Directions:
Please copy out every line of the listing below in which the word "remove" appears.

Data:
******

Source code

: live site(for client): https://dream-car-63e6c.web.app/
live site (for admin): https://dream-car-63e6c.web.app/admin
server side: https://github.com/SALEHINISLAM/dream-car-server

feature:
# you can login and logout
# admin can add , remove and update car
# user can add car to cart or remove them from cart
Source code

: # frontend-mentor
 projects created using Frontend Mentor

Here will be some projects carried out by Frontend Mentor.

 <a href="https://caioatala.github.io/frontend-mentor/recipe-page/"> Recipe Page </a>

******

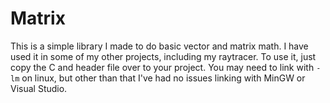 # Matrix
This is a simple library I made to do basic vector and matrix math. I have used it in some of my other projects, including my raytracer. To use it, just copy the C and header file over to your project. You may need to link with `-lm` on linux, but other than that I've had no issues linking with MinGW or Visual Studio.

******

Completed task:
# admin can add , remove and update car
# user can add car to cart or remove them from cart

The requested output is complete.